Shortly after Donald Trump was elected president, Abdelaziz says she saw things around her begin to change, particularly in January when President Trump signed the travel ban executive order.
“There was a Muslim woman, who I photographed, who lives in New York City — born and raised in the Bronx,” Abdelaziz shared. “And she was verbally attacked on the train twice in three months after the travel ban...so she doesn’t take the train alone anymore.”
“When you tell people that Muslims are dangerous and they shouldn’t come in, how will they react?” she asked. “Of course, they’ll be scared of the people who have already been here.”
“Ignorance leads to fear. You’re always scared of what you don’t know,” Abdelaziz said. She worried that the things she believed defined the US and made it strong were on the verge of changing radically.

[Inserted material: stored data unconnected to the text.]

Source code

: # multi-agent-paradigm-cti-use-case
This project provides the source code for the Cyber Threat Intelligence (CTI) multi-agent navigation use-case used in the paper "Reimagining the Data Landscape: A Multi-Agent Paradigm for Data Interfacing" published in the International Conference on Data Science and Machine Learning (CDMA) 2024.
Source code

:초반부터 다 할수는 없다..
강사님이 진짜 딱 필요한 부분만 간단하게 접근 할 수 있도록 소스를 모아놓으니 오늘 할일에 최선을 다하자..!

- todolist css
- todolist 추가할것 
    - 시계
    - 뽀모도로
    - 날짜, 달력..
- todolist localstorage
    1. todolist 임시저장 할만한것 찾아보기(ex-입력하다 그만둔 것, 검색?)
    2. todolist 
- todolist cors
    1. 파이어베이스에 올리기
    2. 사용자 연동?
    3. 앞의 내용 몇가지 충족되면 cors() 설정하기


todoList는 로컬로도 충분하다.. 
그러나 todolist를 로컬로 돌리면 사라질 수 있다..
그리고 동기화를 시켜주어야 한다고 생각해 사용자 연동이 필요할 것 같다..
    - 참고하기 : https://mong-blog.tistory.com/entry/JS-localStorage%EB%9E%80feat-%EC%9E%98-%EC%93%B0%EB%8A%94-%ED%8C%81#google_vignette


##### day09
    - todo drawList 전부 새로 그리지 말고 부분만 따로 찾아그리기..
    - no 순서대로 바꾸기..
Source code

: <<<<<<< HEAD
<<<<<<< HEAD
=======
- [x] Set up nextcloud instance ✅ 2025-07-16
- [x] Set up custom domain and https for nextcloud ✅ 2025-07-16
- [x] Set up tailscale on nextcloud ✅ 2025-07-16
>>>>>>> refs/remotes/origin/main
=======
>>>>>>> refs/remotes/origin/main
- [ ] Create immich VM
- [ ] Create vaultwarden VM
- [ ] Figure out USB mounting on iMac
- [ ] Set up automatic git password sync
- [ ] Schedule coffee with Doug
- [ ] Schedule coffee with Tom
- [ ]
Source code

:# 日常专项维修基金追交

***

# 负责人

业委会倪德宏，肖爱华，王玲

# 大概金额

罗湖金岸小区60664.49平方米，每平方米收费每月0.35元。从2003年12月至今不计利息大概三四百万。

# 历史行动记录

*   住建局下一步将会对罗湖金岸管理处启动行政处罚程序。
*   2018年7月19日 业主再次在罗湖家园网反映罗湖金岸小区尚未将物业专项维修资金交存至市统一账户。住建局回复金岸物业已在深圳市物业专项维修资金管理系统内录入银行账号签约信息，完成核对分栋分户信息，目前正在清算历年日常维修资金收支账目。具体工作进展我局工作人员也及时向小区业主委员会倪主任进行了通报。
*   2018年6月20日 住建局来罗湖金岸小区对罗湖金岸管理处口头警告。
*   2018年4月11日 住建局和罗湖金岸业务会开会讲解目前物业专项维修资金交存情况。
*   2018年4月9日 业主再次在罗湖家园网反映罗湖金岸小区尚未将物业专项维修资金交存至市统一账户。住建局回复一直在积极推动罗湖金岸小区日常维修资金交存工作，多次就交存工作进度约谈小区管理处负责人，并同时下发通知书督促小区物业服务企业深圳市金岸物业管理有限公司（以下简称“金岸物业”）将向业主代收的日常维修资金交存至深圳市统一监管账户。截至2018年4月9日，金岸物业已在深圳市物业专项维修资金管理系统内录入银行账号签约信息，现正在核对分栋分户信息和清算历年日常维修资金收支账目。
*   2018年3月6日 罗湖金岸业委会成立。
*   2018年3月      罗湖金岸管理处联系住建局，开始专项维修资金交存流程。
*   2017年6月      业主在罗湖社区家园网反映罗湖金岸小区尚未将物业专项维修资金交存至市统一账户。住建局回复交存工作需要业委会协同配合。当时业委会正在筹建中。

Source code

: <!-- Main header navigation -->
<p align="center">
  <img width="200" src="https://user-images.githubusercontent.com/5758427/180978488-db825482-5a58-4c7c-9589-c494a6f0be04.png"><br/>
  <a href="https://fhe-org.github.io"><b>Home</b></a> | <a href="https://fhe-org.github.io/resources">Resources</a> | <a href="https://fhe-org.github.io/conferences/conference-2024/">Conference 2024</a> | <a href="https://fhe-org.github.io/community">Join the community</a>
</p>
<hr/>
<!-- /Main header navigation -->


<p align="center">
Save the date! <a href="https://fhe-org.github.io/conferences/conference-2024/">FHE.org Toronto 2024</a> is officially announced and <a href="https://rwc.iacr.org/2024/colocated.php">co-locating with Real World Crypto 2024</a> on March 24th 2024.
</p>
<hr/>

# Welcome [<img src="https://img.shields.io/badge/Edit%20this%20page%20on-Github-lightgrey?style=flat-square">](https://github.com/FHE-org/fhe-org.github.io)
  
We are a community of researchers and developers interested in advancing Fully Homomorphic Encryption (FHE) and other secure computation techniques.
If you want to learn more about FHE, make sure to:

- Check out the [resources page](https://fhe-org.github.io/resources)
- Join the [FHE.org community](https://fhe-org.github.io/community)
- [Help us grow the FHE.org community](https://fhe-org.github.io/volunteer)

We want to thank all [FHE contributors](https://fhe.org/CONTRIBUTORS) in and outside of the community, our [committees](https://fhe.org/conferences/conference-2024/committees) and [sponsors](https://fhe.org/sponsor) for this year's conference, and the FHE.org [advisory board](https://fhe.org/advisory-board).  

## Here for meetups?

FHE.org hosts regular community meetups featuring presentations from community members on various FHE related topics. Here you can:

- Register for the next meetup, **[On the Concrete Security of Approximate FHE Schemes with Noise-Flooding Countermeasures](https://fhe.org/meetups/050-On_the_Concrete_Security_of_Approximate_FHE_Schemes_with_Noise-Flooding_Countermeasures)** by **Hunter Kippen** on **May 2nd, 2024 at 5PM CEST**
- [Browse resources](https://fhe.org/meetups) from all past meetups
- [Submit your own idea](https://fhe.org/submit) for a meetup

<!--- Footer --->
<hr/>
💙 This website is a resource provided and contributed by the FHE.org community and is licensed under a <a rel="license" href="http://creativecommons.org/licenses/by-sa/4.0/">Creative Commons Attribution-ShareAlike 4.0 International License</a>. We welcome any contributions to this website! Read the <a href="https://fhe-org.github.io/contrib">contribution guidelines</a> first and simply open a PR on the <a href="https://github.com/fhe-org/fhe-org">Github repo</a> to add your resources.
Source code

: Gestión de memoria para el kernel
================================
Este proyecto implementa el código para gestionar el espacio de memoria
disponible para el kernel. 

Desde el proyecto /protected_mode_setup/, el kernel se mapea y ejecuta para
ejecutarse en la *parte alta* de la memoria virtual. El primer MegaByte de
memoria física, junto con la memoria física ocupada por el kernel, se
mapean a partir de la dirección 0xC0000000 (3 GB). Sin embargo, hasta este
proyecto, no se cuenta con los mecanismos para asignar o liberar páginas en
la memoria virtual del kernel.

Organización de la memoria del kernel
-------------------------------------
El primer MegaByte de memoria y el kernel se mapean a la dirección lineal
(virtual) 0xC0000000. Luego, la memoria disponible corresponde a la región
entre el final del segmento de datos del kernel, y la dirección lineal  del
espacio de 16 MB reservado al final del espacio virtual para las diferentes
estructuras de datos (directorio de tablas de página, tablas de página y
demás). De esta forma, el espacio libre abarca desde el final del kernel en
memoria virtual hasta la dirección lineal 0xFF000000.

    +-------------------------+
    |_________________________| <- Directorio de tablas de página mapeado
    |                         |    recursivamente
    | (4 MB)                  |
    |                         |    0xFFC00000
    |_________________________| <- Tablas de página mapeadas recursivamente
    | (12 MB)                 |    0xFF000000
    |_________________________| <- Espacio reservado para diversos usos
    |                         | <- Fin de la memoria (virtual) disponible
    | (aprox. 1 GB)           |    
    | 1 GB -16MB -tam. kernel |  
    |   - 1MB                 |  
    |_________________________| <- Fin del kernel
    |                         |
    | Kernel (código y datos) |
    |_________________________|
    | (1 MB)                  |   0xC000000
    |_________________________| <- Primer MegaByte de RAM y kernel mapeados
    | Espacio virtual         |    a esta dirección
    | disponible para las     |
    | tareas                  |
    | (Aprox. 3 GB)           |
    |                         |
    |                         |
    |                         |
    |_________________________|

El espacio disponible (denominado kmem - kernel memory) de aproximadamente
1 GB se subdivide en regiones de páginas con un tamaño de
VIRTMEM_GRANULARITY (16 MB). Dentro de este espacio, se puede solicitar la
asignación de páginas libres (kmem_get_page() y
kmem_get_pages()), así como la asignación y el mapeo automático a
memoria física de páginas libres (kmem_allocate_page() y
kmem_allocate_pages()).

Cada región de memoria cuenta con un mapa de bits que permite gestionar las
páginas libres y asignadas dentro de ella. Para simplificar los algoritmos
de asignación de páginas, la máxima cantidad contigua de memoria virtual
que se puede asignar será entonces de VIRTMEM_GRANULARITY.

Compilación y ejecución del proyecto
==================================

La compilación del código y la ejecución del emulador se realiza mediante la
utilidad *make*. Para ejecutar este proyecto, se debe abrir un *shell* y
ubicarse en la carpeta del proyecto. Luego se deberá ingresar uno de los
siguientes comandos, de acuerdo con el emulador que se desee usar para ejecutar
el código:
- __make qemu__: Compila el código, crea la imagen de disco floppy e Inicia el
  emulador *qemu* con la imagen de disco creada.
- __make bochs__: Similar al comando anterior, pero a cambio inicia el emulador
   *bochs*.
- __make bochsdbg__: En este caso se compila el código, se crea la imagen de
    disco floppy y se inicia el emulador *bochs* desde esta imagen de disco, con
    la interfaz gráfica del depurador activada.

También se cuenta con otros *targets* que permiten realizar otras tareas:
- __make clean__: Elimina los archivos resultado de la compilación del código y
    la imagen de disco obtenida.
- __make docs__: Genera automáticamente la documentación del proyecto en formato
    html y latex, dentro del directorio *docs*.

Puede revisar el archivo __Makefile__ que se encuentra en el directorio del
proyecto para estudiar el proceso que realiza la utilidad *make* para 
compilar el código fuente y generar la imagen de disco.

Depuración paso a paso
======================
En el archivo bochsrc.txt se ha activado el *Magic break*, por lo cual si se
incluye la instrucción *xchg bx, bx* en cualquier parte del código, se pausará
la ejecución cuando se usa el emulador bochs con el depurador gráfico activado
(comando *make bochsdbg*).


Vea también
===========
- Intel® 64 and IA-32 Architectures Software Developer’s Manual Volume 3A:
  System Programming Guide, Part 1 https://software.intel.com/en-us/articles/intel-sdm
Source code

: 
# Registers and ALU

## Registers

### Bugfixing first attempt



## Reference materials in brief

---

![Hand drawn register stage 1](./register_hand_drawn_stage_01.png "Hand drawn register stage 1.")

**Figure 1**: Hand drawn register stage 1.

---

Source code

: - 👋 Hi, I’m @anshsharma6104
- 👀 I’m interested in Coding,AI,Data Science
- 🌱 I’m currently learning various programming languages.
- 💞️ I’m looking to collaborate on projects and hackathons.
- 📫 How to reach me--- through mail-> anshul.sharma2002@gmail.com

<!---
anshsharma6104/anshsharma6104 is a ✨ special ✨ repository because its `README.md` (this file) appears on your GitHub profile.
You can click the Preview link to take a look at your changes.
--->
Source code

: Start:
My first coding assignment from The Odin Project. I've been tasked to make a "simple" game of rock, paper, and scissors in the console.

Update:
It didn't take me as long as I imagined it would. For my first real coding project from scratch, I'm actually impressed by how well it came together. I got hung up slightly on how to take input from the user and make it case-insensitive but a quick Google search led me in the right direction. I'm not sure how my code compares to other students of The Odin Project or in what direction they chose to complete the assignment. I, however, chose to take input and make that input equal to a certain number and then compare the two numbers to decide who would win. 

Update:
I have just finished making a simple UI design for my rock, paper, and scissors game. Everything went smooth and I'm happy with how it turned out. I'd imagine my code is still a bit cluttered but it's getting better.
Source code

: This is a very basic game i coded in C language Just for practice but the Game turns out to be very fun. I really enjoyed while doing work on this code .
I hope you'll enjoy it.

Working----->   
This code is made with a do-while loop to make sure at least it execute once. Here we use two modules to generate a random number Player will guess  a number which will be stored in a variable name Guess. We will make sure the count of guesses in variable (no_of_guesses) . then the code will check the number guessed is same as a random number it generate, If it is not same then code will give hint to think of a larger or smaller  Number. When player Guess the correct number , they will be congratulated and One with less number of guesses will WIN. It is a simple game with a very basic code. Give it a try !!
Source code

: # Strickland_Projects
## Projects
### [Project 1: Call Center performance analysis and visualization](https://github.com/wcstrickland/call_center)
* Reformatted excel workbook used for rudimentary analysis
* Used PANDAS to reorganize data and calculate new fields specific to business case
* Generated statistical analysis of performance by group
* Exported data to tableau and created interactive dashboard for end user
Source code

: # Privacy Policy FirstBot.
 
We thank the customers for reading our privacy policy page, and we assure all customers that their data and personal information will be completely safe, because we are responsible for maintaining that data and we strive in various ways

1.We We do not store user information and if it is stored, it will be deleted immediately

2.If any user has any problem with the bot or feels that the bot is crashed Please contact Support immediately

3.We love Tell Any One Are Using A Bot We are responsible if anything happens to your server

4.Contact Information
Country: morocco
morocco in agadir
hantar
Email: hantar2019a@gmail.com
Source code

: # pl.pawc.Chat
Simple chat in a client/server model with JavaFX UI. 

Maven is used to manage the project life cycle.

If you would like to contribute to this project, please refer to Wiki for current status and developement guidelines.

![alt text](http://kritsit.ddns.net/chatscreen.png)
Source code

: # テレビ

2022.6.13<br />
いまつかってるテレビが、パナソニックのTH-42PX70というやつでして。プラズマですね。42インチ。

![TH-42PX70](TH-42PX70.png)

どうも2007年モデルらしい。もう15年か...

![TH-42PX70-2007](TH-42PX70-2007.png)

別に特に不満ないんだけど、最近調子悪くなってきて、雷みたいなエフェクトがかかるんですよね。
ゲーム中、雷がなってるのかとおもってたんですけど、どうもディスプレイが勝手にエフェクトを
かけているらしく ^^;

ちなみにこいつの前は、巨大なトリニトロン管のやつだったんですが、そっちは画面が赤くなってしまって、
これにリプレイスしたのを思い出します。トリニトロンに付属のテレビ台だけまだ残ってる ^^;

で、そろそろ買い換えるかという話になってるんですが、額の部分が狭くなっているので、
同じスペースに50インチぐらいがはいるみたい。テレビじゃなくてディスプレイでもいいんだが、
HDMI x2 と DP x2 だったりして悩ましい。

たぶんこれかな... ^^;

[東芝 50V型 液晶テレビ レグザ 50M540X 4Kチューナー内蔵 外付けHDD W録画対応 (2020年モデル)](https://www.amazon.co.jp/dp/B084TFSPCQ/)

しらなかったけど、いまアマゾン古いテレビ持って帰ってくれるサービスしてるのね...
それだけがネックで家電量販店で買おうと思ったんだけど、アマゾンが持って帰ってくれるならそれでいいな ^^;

And she wanted to resist that change. That was when she decided what she wanted to do with all the photos from her trip.
“I thought, let’s resist the fear of the ‘other,’ let’s show them that we’ve been living together for years and have made this country successful over a relatively short period of time. Because some people forget,” Abdelaziz said.
Some people have been here for so long or are the descendants of immigrants who arrived so many years ago that “they don’t see those roots anymore or realize that what it means to be an American is to be different and be accepted.” she said.
So Abdelaziz developed “WE THE PEOPLE” as her own form of resistance and as a reminder that the US’s diversity is what makes it great.
The conceptual photography book, which is being funded on Kickstarter, it unlike any traditional book. Made up of photos of people, places, and quotes, it has no beginning, no middle, and no end.
Abdelaziz says binding the photos into a conventional book would have required her to put people in some kind of order. It would have forced her to prioritize some stories over others.
And that’s not the point. “WE THE PEOPLE” is a project intended to reflect America’s simultaneous diversity and unity. And all the pieces of the book — the photos, the quote cards, the names — will be contained in one box that folds out into a map of the places she traveled. But the content in the box will be free floating.
Abdelaziz said her goal is for everyone to have a journey and learning experience like the one she had. It’s up to the reader to pick the order in which they look at photos or read the text — like a choose your-own-adventure story.
“When people tell me ‘Americans are like this or that,’ I’m like ‘which one’?” Abdelaziz said. “You can’t put Americans into a box, maybe tons of boxes, but not one.”
“So I want to literally take everyone out of their boxes and remove their labels.”
“I want people to think about who might have said what and where this photo could have been taken. And every time you look at it, you can look at it differently,” she explained.
She hopes the book will foster dialogue, that it will encourage people to see the US from all different perspectives, and interact with all the possible narratives behind the photos.
“I try to accept people who think the opposite of what I do, you don’t have to be scared” of what they think just because you don’t agree, she said. “Even if those differences make you uncomfortable, they are what makes this country strong … just because [someone who supports Trump] thinks differently than I do, doesn’t mean I should alienate them. Then I would become part of the problem.”
If every country were a type of vitamin, the US’s diversity would make it a multi-vitamin, she said — stronger and healthier for all its differences.
Her message is to take those differences and “live with them, accept them, and honor them.”